练习室的伴奏彻底停下,偌大的空间瞬间安静下来,只剩下空调细微的送风声响。
我揉了揉发酸的肩颈,浑身是熬过夜的疲惫,眼底带着淡淡的倦意。
楼下我的整套随行团队早已整装等候。
司机、经纪人、花花、化妆师、跟拍花絮的摄影师一行人全部就位,车灯安静亮着,准备接我回舞台附近的专属酒店休整。
收拾好随身物品,我转头看向靠墙伫立的伊尔迷。
一整晚他都安安静静待在角落,不吵不闹,全程陪着我一遍遍打磨舞台,从深夜到凌晨,寸步未离。
我走到他面前,放软了语气:“已经两点多了,你快回去休息吧,熬一整夜太累了。”
灯光柔和落在他压低的帽檐上,遮住大半眉眼,只露出冷白流畅的下颌线。
伊尔迷垂眸看着我,沉默两秒,才缓缓开口,嗓音带着深夜独有的低哑:
“我还有事要跟你说。”
我微微一怔,抬头望他。
“我会从家族里调一位女管家过来,专职做你的贴身保镖。”
我微微一怔:“女管家?”
“嗯。”伊尔迷点头,缓缓说明,“她身手、应变能力都经过家族严格训练,行事稳妥。”
“这样会不会太麻烦来?”我小声问道。
“不麻烦。”伊尔迷抬眼看向我,帽檐下的目光柔和了不少。
“她明天就会过来对接,之后你的所有行程,都由她全程陪同。你不用有顾虑,正常工作就好。”
闻言,伊尔迷才继续往下说,语气平平,却带着一丝难得的无奈:
“我要回老宅处理工作了。”
“爸爸最近盯得很紧,看我连日在外逗留、无心任务,已经很不满。不许我再闲散在外晃着,这两天强制我回去工作。”
我心头轻轻一沉。
不等我开口,他补了一句,语气笃定,没有丝毫变动。
“这两天我不会过来。”
我的情绪悄悄落了半截。
明明早该明白,他是揍敌客长子,从来不可能一直清闲地陪在我身边、隐在暗处守着我的琐碎日常。
只是习惯了他每晚无声的守候,突然听说他要忙碌,心底还是忍不住漫上一层浅浅的失落。
但我也清楚,我接下来行程密集根本也没有多余时间相处。
我们两个人,各自都被自己的事填满了。
好像……也确实没有办法。
我压下那点小小的酸涩,轻轻点头:“好,那你好好忙工作,不用惦记我,我这边有团队、有依娜,很安全的。”

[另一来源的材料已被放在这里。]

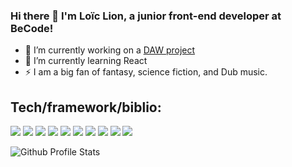 ### Hi there 👋 I'm Loïc Lion, a junior front-end developer at BeCode! 

- 🔭 I’m currently working on a [DAW project](https://github.com/Loic-lion/step-sequencer)
- 🌱 I’m currently learning React
- ⚡ I am a big fan of fantasy, science fiction, and Dub music.
  
## Tech/framework/biblio:
<code><img src="https://img.shields.io/badge/React-20232A?style=for-the-badge&logo=react&logoColor=61DAFB"></code>
<code><img src="https://img.shields.io/badge/React_Router-CA4245?style=for-the-badge&logo=react-router&logoColor=white"></code>
<code><img src="https://img.shields.io/badge/Vite-B73BFE?style=for-the-badge&logo=vite&logoColor=FFD62E"></code>
<code><img src="https://img.shields.io/badge/TypeScript-007ACC?style=for-the-badge&logo=typescript&logoColor=white"></code>
<code><img src="https://img.shields.io/badge/JavaScript-323330?style=for-the-badge&logo=javascript&logoColor=F7DF1E"></code>
<code><img src="https://img.shields.io/badge/CSS3-1572B6?style=for-the-badge&logo=css3&logoColor=white"></code>
<code><img src="https://img.shields.io/badge/Sass-CC6699?style=for-the-badge&logo=sass&logoColor=white"></code>
<code><img src="https://img.shields.io/badge/PHP-777BB4?style=for-the-badge&logo=php&logoColor=white"></code>
<code><img src="https://img.shields.io/badge/Xampp-F37623?style=for-the-badge&logo=xampp&logoColor=white"></code>
<code><img src="https://img.shields.io/badge/HTML5-E34F26?style=for-the-badge&logo=html5&logoColor=white"></code>

![Github Profile Stats](https://github-readme-stats.vercel.app/api?username=Loic-lion&show_icons=true&lang=FR)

伊尔迷看着我眼底藏不住的低落,帽檐下的黑眸微微柔和了几分。
他抬手,指尖极轻碰了碰我的发顶,动作温柔克制。
“不用失落。”
他一字一句,清晰笃定,给足我所有安稳的期待。
“只是暂时分开两天。”
“下周的婚礼安排,全部照旧,不会变动。”
我鼻尖微热,弯了弯眼,轻声应:“嗯,我记得。”
“好好工作,注意安全。”他低声叮嘱,“有事直接联系我,依娜解决不了的,我随时收尾。”
“我走了。”
我看着他转身离去的背影,一身黑衣融进凌晨微凉的夜色里,清瘦挺拔,却不再是整夜守在我身后的模样。
团队的车缓缓驶来,花花轻声催我上车休息。
我坐进温暖的车里,看着窗外空荡的夜色,心底五味杂陈。
有一点点空落落的失落。
...
回到节目组预定的酒店,一行人各自回房休整。
我简单冲了热水澡,卸完淡妆,裹着柔软的浴袍靠在床头。
房间隔音极好,安静得只剩下中央空调细微的风声。
辗转了一会儿没什么睡意,心底积攒的情绪、还有即将结婚的忐忑与期待翻涌上来。
犹豫片刻,我还是点开通讯录,拨通了妈妈的视频电话。
这会儿凌晨四点多,我原以为她早已熟睡,没想电话响两声就被秒接。
屏幕亮起,妈妈温柔眉眼出现在画面里,背景是家里熟悉的客厅灯光。
“露露?收工了?熬这么晚,累坏了吧?”她语气满是心疼,丝毫没有被深夜打扰的不悦。
我鼻尖微酸,轻声嗯了一声,抿着唇犹豫几秒,索性趁此刻心绪安稳,坦诚开口:
“妈,我有件事,想正式跟你说。”
妈妈见我语气认真,坐直了身子:“怎么了?你说。”
我攥了攥柔软的被单,语气平静却笃定:
“我和伊尔迷,准备结婚了。就在下周。”
我原本预想了无数种反应——惊讶、诧异、叮嘱、担忧。
毕竟我从未正式跟家里坦白过这段感情的深度,骤然说要结婚,换做谁都会猝不及防。
可视频那头的妈妈,只是轻轻笑了笑,眼底全无半分意外。
我瞬间愣住。
下一秒,她慢悠悠开口,语气格外从容。
“这件事啊,不用你跟我坦白啦。”
“你亲家母早就来找过我了。”
我瞳孔微微一缩,整个人彻底僵住:“……啊?”
“就是伊尔迷的妈妈,基裘女士。”妈妈笑着补充,“大概一周前,她特意亲自过来拜访,上门很正式、礼数周全,专程跟我聊了你和伊尔迷的婚事。”
我大脑一片空白,呆呆地看着屏幕,完全反应不过来。
一周前?
妈妈看着我震惊的模样,忍不住失笑:“你这孩子,还藏着呢?人家家长比你主动多了。”
“那天她特意登门,带了很多贵重又贴心的伴手礼,态度特别诚恳温柔。两个人聊了很久,关于你们的相处、未来的安排、婚礼的流程,她全都跟我细细对接过了。”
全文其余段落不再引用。